- Your assignment
For each entry, output its words exactly and leave any picture behind.

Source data

◇ ◇ ◇ ◇

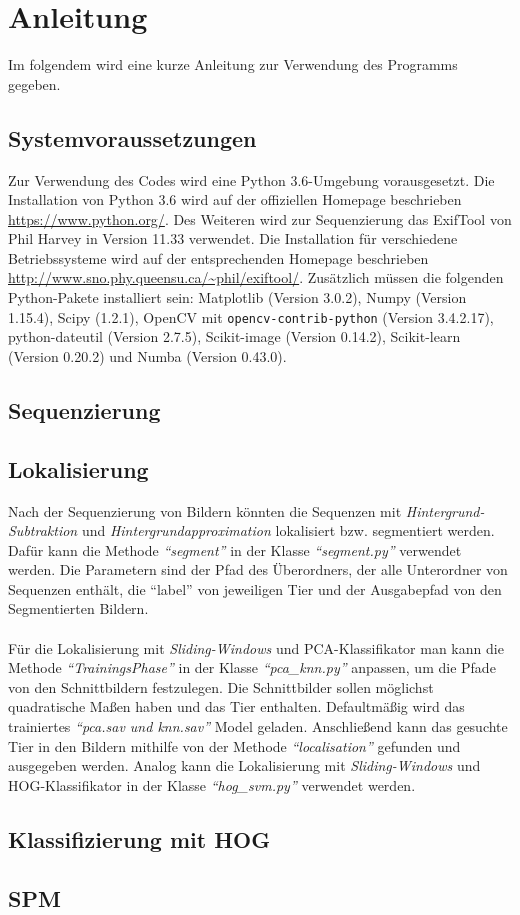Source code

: \section*{Anleitung}
Im folgendem wird eine kurze Anleitung zur Verwendung des Programms gegeben.
\subsection*{Systemvoraussetzungen}
Zur Verwendung des Codes wird eine Python 3.6-Umgebung vorausgesetzt. Die Installation von Python 3.6 wird auf der offiziellen Homepage beschrieben \url{https://www.python.org/}. Des Weiteren wird zur Sequenzierung das ExifTool von Phil Harvey in Version 11.33 verwendet. Die Installation für verschiedene Betriebssysteme wird auf der entsprechenden Homepage beschrieben \url{http://www.sno.phy.queensu.ca/~phil/exiftool/}. Zusätzlich müssen die folgenden Python-Pakete installiert sein: Matplotlib (Version 3.0.2), Numpy (Version 1.15.4), Scipy (1.2.1),  OpenCV mit \texttt{opencv-contrib-python} (Version 3.4.2.17), python-dateutil (Version 2.7.5), Scikit-image (Version 0.14.2), Scikit-learn (Version 0.20.2) und Numba (Version 0.43.0).

\subsection*{Sequenzierung}
\subsection*{Lokalisierung}
Nach der Sequenzierung von Bildern könnten die Sequenzen mit \textit{Hintergrund-Subtraktion} und \textit{Hintergrundapproximation} lokalisiert bzw. segmentiert werden. Dafür kann die Methode \textit{``segment''} in der Klasse \textit{``segment.py''} verwendet werden.
Die Parametern sind der Pfad des Überordners, der alle Unterordner von Sequenzen enthält, die ``label'' von jeweiligen Tier und der Ausgabepfad von den Segmentierten Bildern.\\\\
Für die Lokalisierung mit \textit{Sliding-Windows} und PCA-Klassifikator man kann die Methode \textit{``TrainingsPhase''} in der Klasse \textit{``pca\_knn.py''} anpassen, um die Pfade von den Schnittbildern festzulegen. Die Schnittbilder sollen möglichst quadratische Maßen haben und das Tier enthalten. Defaultmäßig wird das trainiertes \textit{``pca.sav und knn.sav''} Model geladen. Anschließend kann das gesuchte Tier in den Bildern mithilfe von der Methode \textit{``localisation''} gefunden und ausgegeben werden. Analog kann die Lokalisierung mit \textit{Sliding-Windows} und HOG-Klassifikator in der Klasse \textit{``hog\_svm.py''} verwendet werden.
\subsection*{Klassifizierung mit HOG}
\subsection*{SPM}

◇ ◇ ◇ ◇

- Response to the exercise
Source code

: \section*{Anleitung}
Im folgendem wird eine kurze Anleitung zur Verwendung des Programms gegeben.
\subsection*{Systemvoraussetzungen}
Zur Verwendung des Codes wird eine Python 3.6-Umgebung vorausgesetzt. Die Installation von Python 3.6 wird auf der offiziellen Homepage beschrieben \url{https://www.python.org/}. Des Weiteren wird zur Sequenzierung das ExifTool von Phil Harvey in Version 11.33 verwendet. Die Installation für verschiedene Betriebssysteme wird auf der entsprechenden Homepage beschrieben \url{http://www.sno.phy.queensu.ca/~phil/exiftool/}. Zusätzlich müssen die folgenden Python-Pakete installiert sein: Matplotlib (Version 3.0.2), Numpy (Version 1.15.4), Scipy (1.2.1),  OpenCV mit \texttt{opencv-contrib-python} (Version 3.4.2.17), python-dateutil (Version 2.7.5), Scikit-image (Version 0.14.2), Scikit-learn (Version 0.20.2) und Numba (Version 0.43.0).

\subsection*{Sequenzierung}
\subsection*{Lokalisierung}
Nach der Sequenzierung von Bildern könnten die Sequenzen mit \textit{Hintergrund-Subtraktion} und \textit{Hintergrundapproximation} lokalisiert bzw. segmentiert werden. Dafür kann die Methode \textit{``segment''} in der Klasse \textit{``segment.py''} verwendet werden.
Die Parametern sind der Pfad des Überordners, der alle Unterordner von Sequenzen enthält, die ``label'' von jeweiligen Tier und der Ausgabepfad von den Segmentierten Bildern.\\\\
Für die Lokalisierung mit \textit{Sliding-Windows} und PCA-Klassifikator man kann die Methode \textit{``TrainingsPhase''} in der Klasse \textit{``pca\_knn.py''} anpassen, um die Pfade von den Schnittbildern festzulegen. Die Schnittbilder sollen möglichst quadratische Maßen haben und das Tier enthalten. Defaultmäßig wird das trainiertes \textit{``pca.sav und knn.sav''} Model geladen. Anschließend kann das gesuchte Tier in den Bildern mithilfe von der Methode \textit{``localisation''} gefunden und ausgegeben werden. Analog kann die Lokalisierung mit \textit{Sliding-Windows} und HOG-Klassifikator in der Klasse \textit{``hog\_svm.py''} verwendet werden.
\subsection*{Klassifizierung mit HOG}
\subsection*{SPM}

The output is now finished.